Hard Cores: Multicore chips provide power but make app development tough
Re-engineering programs to work on multicore chips is already difficult but will get even harder as the number of processors continues to multiply.
Computerworld - Putting two or more processor cores on a single silicon chip has been one of the most important milestones in computing in recent years. It allows users to continue to reap the benefits of Moore's Law while sidestepping the extreme difficulty of manufacturing, powering and cooling single microprocessors beyond 4 GHz. Chip multiprocessors (CMP) also offer the opportunity to significantly boost the performance of applications that are able to share them.
But the benefits of parallel processing don't come easily. Programmers have to behave differently, as do compilers, languages and operating systems. If application software is to reap the benefits of CMPs, new skills, techniques and tools for designing, coding and debugging will be needed.

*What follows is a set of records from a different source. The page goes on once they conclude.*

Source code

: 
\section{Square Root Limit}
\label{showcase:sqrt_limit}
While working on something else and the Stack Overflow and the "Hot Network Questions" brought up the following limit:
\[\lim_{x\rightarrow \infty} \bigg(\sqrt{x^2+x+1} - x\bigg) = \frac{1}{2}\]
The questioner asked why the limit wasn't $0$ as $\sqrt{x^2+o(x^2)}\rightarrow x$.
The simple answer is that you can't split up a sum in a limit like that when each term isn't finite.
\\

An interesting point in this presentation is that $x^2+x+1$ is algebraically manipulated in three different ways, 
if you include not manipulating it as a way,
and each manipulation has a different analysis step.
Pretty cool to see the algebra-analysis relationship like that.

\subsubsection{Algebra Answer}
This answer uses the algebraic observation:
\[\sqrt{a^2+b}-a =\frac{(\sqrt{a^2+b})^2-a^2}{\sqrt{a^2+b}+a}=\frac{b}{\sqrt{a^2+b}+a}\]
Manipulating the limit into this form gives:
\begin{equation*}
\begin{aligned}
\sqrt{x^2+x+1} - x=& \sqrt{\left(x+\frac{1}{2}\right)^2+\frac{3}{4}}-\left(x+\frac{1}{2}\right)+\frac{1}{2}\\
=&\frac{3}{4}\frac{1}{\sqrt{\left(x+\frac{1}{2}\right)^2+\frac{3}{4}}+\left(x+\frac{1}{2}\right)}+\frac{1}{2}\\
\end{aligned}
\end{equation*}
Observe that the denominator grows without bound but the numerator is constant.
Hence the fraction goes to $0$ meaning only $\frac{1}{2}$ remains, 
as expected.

Fortunately, both hardware and software vendors are developing tools and methods to make the job easier.
"Multicore chips are going to be a challenge for software developers and compiler writers," says Ken Kennedy, a computer science professor at Rice University in Houston who specializes in software for parallel processing. "If you look at chip makers' road maps, they are doubling cores every couple of years, sort of on a Moore's Law basis, and I'm worried we are not going to be able to keep up."
Desktop applications that traditionally have been written for one processor will increasingly be written to exploit the concurrency available in CMPs. Meanwhile, server applications that have for years been able to use multiple processors will be able to distribute their workloads more flexibly and efficiently. Virtualization, another important trend in computing today, will be made easier by CMPs as well.
Keeping up with CMPs is the focus of intense activity at a number of companies, including Microsoft Corp. Researchers there who are developing CMP tools are focusing on two broad areas: how to find errors in code written for multiple processors, and how to make it easier to write reliable software in the first place.
"A lot of the techniques we have used with sequential code don't work as well, or at all, with parallel programs," says Jim Larus, manager of programming languages and tools at Microsoft Research. "In testing, you typically run your program with a lot of data, but with parallel programs, you could run your program 1,000 times with the same data and get the right answer, but on the 1,001st time, an error manifests itself."
This ugly trait results from "race" conditions in parallel code, in which one process is expected to finish in time to supply a result to another process -- and usually does. But because of some anomaly such as an operating system interrupt, occasionally it does not. Such bugs can be extremely hard to find because they are not readily reproducible.